## ACTION ITEM
Print all the data that follows exactly, images excluded.

>>

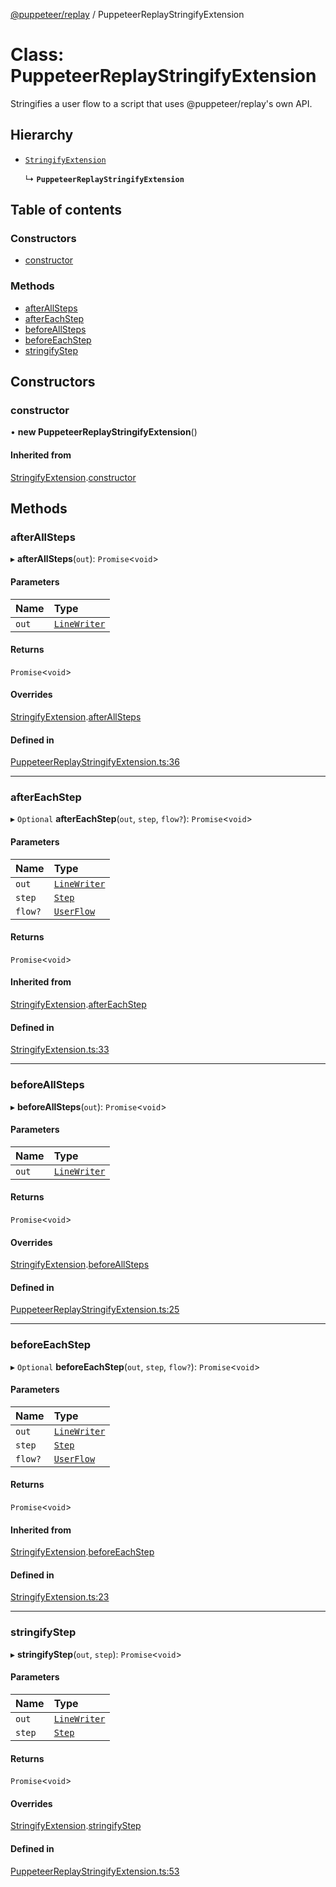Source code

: [@puppeteer/replay](../README.md) / PuppeteerReplayStringifyExtension

# Class: PuppeteerReplayStringifyExtension

Stringifies a user flow to a script that uses @puppeteer/replay's own API.

## Hierarchy

- [`StringifyExtension`](StringifyExtension.md)

  ↳ **`PuppeteerReplayStringifyExtension`**

## Table of contents

### Constructors

- [constructor](PuppeteerReplayStringifyExtension.md#constructor)

### Methods

- [afterAllSteps](PuppeteerReplayStringifyExtension.md#afterallsteps)
- [afterEachStep](PuppeteerReplayStringifyExtension.md#aftereachstep)
- [beforeAllSteps](PuppeteerReplayStringifyExtension.md#beforeallsteps)
- [beforeEachStep](PuppeteerReplayStringifyExtension.md#beforeeachstep)
- [stringifyStep](PuppeteerReplayStringifyExtension.md#stringifystep)

## Constructors

### constructor

• **new PuppeteerReplayStringifyExtension**()

#### Inherited from

[StringifyExtension](StringifyExtension.md).[constructor](StringifyExtension.md#constructor)

## Methods

### afterAllSteps

▸ **afterAllSteps**(`out`): `Promise`<`void`\>

#### Parameters

| Name  | Type                                        |
| :---- | :------------------------------------------ |
| `out` | [`LineWriter`](../interfaces/LineWriter.md) |

#### Returns

`Promise`<`void`\>

#### Overrides

[StringifyExtension](StringifyExtension.md).[afterAllSteps](StringifyExtension.md#afterallsteps)

#### Defined in

[PuppeteerReplayStringifyExtension.ts:36](https://github.com/puppeteer/replay/blob/main/src/PuppeteerReplayStringifyExtension.ts#L36)

---

### afterEachStep

▸ `Optional` **afterEachStep**(`out`, `step`, `flow?`): `Promise`<`void`\>

#### Parameters

| Name    | Type                                           |
| :------ | :--------------------------------------------- |
| `out`   | [`LineWriter`](../interfaces/LineWriter.md)    |
| `step`  | [`Step`](../modules/Schema.md#step)            |
| `flow?` | [`UserFlow`](../interfaces/Schema.UserFlow.md) |

#### Returns

`Promise`<`void`\>

#### Inherited from

[StringifyExtension](StringifyExtension.md).[afterEachStep](StringifyExtension.md#aftereachstep)

#### Defined in

[StringifyExtension.ts:33](https://github.com/puppeteer/replay/blob/main/src/StringifyExtension.ts#L33)

---

### beforeAllSteps

▸ **beforeAllSteps**(`out`): `Promise`<`void`\>

#### Parameters

| Name  | Type                                        |
| :---- | :------------------------------------------ |
| `out` | [`LineWriter`](../interfaces/LineWriter.md) |

#### Returns

`Promise`<`void`\>

#### Overrides

[StringifyExtension](StringifyExtension.md).[beforeAllSteps](StringifyExtension.md#beforeallsteps)

#### Defined in

[PuppeteerReplayStringifyExtension.ts:25](https://github.com/puppeteer/replay/blob/main/src/PuppeteerReplayStringifyExtension.ts#L25)

---

### beforeEachStep

▸ `Optional` **beforeEachStep**(`out`, `step`, `flow?`): `Promise`<`void`\>

#### Parameters

| Name    | Type                                           |
| :------ | :--------------------------------------------- |
| `out`   | [`LineWriter`](../interfaces/LineWriter.md)    |
| `step`  | [`Step`](../modules/Schema.md#step)            |
| `flow?` | [`UserFlow`](../interfaces/Schema.UserFlow.md) |

#### Returns

`Promise`<`void`\>

#### Inherited from

[StringifyExtension](StringifyExtension.md).[beforeEachStep](StringifyExtension.md#beforeeachstep)

#### Defined in

[StringifyExtension.ts:23](https://github.com/puppeteer/replay/blob/main/src/StringifyExtension.ts#L23)

---

### stringifyStep

▸ **stringifyStep**(`out`, `step`): `Promise`<`void`\>

#### Parameters

| Name   | Type                                        |
| :----- | :------------------------------------------ |
| `out`  | [`LineWriter`](../interfaces/LineWriter.md) |
| `step` | [`Step`](../modules/Schema.md#step)         |

#### Returns

`Promise`<`void`\>

#### Overrides

[StringifyExtension](StringifyExtension.md).[stringifyStep](StringifyExtension.md#stringifystep)

#### Defined in

[PuppeteerReplayStringifyExtension.ts:53](https://github.com/puppeteer/replay/blob/main/src/PuppeteerReplayStringifyExtension.ts#L53)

<<

## RESULT FOR THIS EXERCISE
Source code

: [@puppeteer/replay](../README.md) / PuppeteerReplayStringifyExtension

# Class: PuppeteerReplayStringifyExtension

Stringifies a user flow to a script that uses @puppeteer/replay's own API.

## Hierarchy

- [`StringifyExtension`](StringifyExtension.md)

  ↳ **`PuppeteerReplayStringifyExtension`**

## Table of contents

### Constructors

- [constructor](PuppeteerReplayStringifyExtension.md#constructor)

### Methods

- [afterAllSteps](PuppeteerReplayStringifyExtension.md#afterallsteps)
- [afterEachStep](PuppeteerReplayStringifyExtension.md#aftereachstep)
- [beforeAllSteps](PuppeteerReplayStringifyExtension.md#beforeallsteps)
- [beforeEachStep](PuppeteerReplayStringifyExtension.md#beforeeachstep)
- [stringifyStep](PuppeteerReplayStringifyExtension.md#stringifystep)

## Constructors

### constructor

• **new PuppeteerReplayStringifyExtension**()

#### Inherited from

[StringifyExtension](StringifyExtension.md).[constructor](StringifyExtension.md#constructor)

## Methods

### afterAllSteps

▸ **afterAllSteps**(`out`): `Promise`<`void`\>

#### Parameters

| Name  | Type                                        |
| :---- | :------------------------------------------ |
| `out` | [`LineWriter`](../interfaces/LineWriter.md) |

#### Returns

`Promise`<`void`\>

#### Overrides

[StringifyExtension](StringifyExtension.md).[afterAllSteps](StringifyExtension.md#afterallsteps)

#### Defined in

[PuppeteerReplayStringifyExtension.ts:36](https://github.com/puppeteer/replay/blob/main/src/PuppeteerReplayStringifyExtension.ts#L36)

---

### afterEachStep

▸ `Optional` **afterEachStep**(`out`, `step`, `flow?`): `Promise`<`void`\>

#### Parameters

| Name    | Type                                           |
| :------ | :--------------------------------------------- |
| `out`   | [`LineWriter`](../interfaces/LineWriter.md)    |
| `step`  | [`Step`](../modules/Schema.md#step)            |
| `flow?` | [`UserFlow`](../interfaces/Schema.UserFlow.md) |

#### Returns

`Promise`<`void`\>

#### Inherited from

[StringifyExtension](StringifyExtension.md).[afterEachStep](StringifyExtension.md#aftereachstep)

#### Defined in

[StringifyExtension.ts:33](https://github.com/puppeteer/replay/blob/main/src/StringifyExtension.ts#L33)

---

### beforeAllSteps

▸ **beforeAllSteps**(`out`): `Promise`<`void`\>

#### Parameters

| Name  | Type                                        |
| :---- | :------------------------------------------ |
| `out` | [`LineWriter`](../interfaces/LineWriter.md) |

#### Returns

`Promise`<`void`\>

#### Overrides

[StringifyExtension](StringifyExtension.md).[beforeAllSteps](StringifyExtension.md#beforeallsteps)

#### Defined in

[PuppeteerReplayStringifyExtension.ts:25](https://github.com/puppeteer/replay/blob/main/src/PuppeteerReplayStringifyExtension.ts#L25)

---

### beforeEachStep

▸ `Optional` **beforeEachStep**(`out`, `step`, `flow?`): `Promise`<`void`\>

#### Parameters

| Name    | Type                                           |
| :------ | :--------------------------------------------- |
| `out`   | [`LineWriter`](../interfaces/LineWriter.md)    |
| `step`  | [`Step`](../modules/Schema.md#step)            |
| `flow?` | [`UserFlow`](../interfaces/Schema.UserFlow.md) |

#### Returns

`Promise`<`void`\>

#### Inherited from

[StringifyExtension](StringifyExtension.md).[beforeEachStep](StringifyExtension.md#beforeeachstep)

#### Defined in

[StringifyExtension.ts:23](https://github.com/puppeteer/replay/blob/main/src/StringifyExtension.ts#L23)

---

### stringifyStep

▸ **stringifyStep**(`out`, `step`): `Promise`<`void`\>

#### Parameters

| Name   | Type                                        |
| :----- | :------------------------------------------ |
| `out`  | [`LineWriter`](../interfaces/LineWriter.md) |
| `step` | [`Step`](../modules/Schema.md#step)         |

#### Returns

`Promise`<`void`\>

#### Overrides

[StringifyExtension](StringifyExtension.md).[stringifyStep](StringifyExtension.md#stringifystep)

#### Defined in

[PuppeteerReplayStringifyExtension.ts:53](https://github.com/puppeteer/replay/blob/main/src/PuppeteerReplayStringifyExtension.ts#L53)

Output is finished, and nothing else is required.